▸ What you need to do:
Find the lines below that contain the word "dados" and count them. Only the number should be given.

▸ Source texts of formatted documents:
- - -
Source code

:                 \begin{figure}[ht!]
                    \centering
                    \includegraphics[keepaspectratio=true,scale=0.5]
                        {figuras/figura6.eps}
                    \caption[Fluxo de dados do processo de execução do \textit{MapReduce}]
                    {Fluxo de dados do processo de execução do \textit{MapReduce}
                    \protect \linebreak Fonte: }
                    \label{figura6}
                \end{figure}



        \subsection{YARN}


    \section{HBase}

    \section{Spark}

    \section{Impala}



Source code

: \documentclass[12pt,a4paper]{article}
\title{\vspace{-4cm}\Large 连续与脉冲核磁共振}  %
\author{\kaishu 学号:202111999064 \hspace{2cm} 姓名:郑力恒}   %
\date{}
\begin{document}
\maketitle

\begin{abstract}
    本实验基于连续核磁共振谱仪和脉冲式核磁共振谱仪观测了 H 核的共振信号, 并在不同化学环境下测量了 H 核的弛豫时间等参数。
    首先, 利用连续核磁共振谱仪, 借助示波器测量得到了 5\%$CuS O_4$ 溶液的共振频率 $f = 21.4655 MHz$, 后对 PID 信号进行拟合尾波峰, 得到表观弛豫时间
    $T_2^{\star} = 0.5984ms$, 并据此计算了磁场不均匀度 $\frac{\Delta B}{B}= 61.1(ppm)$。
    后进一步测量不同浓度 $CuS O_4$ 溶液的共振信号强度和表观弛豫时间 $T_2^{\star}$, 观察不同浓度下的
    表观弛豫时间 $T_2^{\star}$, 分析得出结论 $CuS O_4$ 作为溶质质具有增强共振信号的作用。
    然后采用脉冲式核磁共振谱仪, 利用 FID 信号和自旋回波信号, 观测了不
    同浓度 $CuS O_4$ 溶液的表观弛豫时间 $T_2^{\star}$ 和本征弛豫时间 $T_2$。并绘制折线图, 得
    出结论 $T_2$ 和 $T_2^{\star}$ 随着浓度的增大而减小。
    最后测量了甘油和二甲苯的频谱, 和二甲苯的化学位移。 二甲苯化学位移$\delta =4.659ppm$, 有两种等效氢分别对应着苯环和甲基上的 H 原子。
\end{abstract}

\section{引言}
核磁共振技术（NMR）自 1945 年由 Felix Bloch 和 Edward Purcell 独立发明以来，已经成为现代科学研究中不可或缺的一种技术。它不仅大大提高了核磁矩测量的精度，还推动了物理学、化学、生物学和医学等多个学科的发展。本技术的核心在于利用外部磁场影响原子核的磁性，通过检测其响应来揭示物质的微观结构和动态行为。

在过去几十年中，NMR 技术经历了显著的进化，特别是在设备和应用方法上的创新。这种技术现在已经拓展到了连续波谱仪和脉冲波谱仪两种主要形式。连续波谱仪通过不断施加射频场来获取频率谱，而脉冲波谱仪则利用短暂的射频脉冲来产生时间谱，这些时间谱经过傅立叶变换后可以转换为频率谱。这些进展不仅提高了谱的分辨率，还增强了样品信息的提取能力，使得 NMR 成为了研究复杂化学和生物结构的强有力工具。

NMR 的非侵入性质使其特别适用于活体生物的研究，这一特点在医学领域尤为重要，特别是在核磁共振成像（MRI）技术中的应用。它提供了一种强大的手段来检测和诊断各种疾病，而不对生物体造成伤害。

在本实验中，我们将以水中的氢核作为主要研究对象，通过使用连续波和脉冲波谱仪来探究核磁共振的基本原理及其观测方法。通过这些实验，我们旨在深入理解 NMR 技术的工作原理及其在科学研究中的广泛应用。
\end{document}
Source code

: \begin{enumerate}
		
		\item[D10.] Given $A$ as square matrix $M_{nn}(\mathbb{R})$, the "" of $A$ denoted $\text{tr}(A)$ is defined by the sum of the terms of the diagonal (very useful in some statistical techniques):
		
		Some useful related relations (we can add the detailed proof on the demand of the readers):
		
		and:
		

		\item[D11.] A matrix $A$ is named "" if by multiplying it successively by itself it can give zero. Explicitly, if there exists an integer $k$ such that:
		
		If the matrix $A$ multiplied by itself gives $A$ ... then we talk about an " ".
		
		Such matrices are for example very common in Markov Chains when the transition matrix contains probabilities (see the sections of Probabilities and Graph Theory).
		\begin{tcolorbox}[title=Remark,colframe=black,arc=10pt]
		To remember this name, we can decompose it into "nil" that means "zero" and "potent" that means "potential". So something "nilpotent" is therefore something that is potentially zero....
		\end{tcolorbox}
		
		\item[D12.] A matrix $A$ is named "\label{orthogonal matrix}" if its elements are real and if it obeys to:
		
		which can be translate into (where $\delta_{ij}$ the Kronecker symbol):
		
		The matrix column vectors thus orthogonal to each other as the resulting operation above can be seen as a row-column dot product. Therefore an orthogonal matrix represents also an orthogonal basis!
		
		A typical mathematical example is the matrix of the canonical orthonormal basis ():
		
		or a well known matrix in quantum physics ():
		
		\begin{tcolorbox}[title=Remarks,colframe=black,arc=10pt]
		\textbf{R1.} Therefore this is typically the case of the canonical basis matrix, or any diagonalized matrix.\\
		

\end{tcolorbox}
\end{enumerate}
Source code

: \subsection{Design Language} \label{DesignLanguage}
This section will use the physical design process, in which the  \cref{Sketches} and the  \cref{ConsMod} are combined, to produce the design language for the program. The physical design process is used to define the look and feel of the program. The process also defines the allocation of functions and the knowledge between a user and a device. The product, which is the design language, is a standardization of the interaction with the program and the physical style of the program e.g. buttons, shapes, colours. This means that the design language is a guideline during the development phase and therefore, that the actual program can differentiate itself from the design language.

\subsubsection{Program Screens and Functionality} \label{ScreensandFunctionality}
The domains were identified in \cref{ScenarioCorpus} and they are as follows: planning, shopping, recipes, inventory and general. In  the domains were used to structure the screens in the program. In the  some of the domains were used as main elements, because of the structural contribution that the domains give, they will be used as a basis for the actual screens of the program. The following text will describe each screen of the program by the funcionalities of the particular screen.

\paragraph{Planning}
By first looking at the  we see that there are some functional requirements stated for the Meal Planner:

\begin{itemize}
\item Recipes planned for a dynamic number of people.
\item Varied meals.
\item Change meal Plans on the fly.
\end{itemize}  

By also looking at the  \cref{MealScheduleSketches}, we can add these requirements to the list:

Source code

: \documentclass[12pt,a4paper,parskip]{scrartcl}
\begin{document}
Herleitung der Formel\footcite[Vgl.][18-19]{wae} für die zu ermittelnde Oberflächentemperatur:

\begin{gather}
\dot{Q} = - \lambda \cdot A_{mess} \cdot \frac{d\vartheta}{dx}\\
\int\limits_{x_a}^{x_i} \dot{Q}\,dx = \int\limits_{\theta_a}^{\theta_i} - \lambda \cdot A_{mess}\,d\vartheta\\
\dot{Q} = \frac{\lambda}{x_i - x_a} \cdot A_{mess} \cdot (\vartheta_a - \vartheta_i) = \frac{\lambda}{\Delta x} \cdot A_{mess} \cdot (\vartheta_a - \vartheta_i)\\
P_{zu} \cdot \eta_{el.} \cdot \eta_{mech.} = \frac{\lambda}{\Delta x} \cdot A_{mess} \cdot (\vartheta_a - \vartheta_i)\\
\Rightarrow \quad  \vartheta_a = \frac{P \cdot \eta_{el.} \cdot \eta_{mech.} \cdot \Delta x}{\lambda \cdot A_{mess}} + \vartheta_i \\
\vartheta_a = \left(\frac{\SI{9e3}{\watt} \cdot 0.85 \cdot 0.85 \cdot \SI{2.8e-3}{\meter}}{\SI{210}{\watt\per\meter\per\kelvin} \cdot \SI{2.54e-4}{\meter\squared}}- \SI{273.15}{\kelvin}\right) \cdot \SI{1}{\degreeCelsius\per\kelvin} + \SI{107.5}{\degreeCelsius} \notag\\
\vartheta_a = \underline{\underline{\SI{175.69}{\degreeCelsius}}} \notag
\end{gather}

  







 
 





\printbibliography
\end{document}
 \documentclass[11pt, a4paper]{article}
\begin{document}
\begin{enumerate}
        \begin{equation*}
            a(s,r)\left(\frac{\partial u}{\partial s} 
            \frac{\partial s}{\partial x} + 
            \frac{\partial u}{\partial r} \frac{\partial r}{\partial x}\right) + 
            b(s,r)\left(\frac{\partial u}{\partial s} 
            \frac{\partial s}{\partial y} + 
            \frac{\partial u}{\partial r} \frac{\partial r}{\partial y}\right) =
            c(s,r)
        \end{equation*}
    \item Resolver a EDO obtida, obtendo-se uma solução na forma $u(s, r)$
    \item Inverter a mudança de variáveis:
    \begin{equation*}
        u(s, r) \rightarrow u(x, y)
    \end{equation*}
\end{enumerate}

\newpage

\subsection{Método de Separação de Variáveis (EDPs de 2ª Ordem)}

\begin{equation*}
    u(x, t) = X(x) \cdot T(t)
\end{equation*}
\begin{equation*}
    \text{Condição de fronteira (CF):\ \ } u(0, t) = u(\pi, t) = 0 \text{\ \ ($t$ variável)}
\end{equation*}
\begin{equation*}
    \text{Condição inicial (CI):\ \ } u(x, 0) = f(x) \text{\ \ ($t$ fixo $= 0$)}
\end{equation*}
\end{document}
- - -
▸ Task answer:
2